Problem requirements. Check each line of the listing, and copy it if it contains the word "buffers".

Input for this task.
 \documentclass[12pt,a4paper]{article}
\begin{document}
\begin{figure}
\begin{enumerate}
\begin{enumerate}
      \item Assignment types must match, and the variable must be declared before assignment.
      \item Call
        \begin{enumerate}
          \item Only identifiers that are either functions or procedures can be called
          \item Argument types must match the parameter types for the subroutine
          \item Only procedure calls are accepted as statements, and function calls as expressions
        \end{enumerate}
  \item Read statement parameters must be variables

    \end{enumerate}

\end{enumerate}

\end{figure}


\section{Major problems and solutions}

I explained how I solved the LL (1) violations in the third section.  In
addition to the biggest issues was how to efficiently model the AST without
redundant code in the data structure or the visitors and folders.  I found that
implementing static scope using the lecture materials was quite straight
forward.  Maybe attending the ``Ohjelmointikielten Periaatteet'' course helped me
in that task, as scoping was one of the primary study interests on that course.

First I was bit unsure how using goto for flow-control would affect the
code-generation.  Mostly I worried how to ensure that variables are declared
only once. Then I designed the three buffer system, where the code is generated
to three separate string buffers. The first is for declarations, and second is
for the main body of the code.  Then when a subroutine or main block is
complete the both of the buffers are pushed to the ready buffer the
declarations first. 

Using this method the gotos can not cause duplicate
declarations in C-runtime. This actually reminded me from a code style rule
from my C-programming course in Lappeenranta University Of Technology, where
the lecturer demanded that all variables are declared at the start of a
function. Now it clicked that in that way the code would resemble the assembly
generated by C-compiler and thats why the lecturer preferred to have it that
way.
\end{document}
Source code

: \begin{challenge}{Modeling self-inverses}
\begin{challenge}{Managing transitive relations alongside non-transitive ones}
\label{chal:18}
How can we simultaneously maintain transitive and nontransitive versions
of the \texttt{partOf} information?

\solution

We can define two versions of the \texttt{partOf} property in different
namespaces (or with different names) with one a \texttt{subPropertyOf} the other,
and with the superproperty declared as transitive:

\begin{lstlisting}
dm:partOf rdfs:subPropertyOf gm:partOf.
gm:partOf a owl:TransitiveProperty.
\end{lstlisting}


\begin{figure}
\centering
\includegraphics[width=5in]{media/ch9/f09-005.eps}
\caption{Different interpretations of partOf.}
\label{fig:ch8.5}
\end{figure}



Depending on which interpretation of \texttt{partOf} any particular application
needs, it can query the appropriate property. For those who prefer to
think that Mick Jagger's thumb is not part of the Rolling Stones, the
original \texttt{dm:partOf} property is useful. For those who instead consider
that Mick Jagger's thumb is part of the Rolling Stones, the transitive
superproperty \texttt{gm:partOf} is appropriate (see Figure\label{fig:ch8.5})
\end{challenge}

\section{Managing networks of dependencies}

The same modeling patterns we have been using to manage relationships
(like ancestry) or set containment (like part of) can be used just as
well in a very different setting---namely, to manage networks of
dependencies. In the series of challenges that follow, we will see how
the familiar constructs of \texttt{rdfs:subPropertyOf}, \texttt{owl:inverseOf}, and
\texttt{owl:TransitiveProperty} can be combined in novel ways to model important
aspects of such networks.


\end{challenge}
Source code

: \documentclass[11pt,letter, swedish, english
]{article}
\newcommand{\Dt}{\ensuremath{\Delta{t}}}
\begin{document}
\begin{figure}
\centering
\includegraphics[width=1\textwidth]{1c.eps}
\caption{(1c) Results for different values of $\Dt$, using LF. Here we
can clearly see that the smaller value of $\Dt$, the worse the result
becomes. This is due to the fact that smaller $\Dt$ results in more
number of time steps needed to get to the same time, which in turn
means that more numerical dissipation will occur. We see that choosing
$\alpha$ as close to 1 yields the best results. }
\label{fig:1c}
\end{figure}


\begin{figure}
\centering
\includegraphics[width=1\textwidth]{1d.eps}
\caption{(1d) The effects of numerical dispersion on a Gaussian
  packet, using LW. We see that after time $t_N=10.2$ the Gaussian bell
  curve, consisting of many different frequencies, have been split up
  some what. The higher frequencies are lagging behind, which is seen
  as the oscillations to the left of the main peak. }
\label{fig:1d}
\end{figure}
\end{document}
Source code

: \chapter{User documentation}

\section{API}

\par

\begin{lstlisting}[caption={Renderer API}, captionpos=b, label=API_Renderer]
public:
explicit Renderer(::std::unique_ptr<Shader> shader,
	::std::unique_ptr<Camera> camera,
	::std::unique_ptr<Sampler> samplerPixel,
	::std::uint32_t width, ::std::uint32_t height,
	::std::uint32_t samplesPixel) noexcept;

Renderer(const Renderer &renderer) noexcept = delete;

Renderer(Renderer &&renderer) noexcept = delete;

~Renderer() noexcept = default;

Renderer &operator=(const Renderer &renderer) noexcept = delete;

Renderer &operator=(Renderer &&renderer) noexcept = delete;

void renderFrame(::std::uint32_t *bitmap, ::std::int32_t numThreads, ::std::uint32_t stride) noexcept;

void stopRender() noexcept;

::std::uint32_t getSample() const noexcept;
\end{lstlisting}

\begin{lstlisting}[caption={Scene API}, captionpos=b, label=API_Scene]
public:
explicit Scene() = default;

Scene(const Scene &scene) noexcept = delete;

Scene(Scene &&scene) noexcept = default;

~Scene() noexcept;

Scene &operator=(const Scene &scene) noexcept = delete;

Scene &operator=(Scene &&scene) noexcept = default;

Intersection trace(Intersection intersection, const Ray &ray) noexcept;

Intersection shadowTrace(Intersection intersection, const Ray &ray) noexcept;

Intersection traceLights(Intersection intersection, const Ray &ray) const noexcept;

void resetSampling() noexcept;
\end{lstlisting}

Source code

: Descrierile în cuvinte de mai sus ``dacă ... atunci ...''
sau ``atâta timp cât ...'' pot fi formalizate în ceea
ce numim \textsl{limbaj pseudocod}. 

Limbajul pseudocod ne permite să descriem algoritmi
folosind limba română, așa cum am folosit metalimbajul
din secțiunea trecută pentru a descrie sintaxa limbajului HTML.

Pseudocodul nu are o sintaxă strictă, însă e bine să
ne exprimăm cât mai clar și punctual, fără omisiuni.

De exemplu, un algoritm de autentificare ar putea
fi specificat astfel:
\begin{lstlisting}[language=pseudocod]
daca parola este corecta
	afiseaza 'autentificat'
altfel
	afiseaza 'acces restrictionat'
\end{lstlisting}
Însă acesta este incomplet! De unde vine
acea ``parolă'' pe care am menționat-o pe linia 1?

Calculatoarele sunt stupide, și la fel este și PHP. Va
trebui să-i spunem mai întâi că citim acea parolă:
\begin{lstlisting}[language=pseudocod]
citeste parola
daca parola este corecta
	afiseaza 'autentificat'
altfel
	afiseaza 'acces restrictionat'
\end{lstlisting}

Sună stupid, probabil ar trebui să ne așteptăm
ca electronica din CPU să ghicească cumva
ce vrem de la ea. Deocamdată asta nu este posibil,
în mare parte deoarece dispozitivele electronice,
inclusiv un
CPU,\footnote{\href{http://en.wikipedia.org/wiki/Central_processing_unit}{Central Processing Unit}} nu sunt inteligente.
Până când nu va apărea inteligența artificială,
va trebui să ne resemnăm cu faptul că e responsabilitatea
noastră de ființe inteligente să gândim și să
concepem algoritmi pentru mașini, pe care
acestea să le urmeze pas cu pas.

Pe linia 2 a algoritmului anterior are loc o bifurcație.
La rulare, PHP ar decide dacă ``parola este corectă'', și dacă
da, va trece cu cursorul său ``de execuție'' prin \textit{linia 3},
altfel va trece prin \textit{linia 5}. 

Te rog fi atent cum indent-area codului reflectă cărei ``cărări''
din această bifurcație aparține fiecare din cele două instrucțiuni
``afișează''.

Response area.
to three separate string buffers. The first is for declarations, and second is
complete the both of the buffers are pushed to the ready buffer the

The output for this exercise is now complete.